DATA PROVIDED:

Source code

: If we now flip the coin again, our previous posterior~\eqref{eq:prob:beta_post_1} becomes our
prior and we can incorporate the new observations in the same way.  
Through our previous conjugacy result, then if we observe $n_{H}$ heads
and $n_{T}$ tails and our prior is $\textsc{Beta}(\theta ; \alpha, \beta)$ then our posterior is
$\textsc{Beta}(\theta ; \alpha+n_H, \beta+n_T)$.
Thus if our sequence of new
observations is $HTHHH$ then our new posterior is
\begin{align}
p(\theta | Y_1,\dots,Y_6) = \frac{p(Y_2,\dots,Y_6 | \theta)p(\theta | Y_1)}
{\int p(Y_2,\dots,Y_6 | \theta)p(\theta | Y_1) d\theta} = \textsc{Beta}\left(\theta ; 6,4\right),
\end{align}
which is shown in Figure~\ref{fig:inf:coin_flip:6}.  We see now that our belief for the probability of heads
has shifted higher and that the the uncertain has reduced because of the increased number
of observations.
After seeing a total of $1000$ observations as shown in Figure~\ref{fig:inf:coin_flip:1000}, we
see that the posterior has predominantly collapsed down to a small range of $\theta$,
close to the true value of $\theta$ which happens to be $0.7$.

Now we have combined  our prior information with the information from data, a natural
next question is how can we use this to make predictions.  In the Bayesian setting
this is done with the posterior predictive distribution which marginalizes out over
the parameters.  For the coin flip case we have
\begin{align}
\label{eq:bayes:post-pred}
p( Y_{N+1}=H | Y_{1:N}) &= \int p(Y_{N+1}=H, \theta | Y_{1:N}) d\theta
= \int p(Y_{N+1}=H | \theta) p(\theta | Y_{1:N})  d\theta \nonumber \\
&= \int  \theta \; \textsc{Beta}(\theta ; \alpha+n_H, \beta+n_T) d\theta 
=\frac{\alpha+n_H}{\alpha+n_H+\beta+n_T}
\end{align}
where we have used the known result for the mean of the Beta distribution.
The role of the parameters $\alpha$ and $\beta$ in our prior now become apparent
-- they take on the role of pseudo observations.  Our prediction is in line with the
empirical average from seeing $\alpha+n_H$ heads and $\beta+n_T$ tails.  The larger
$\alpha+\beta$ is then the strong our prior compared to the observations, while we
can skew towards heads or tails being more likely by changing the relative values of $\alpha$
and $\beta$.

THE PROBLEM: From the entries, report each line that includes the word "distribution".

EXERCISE RESPONSE:
this is done with the posterior predictive distribution which marginalizes out over
where we have used the known result for the mean of the Beta distribution.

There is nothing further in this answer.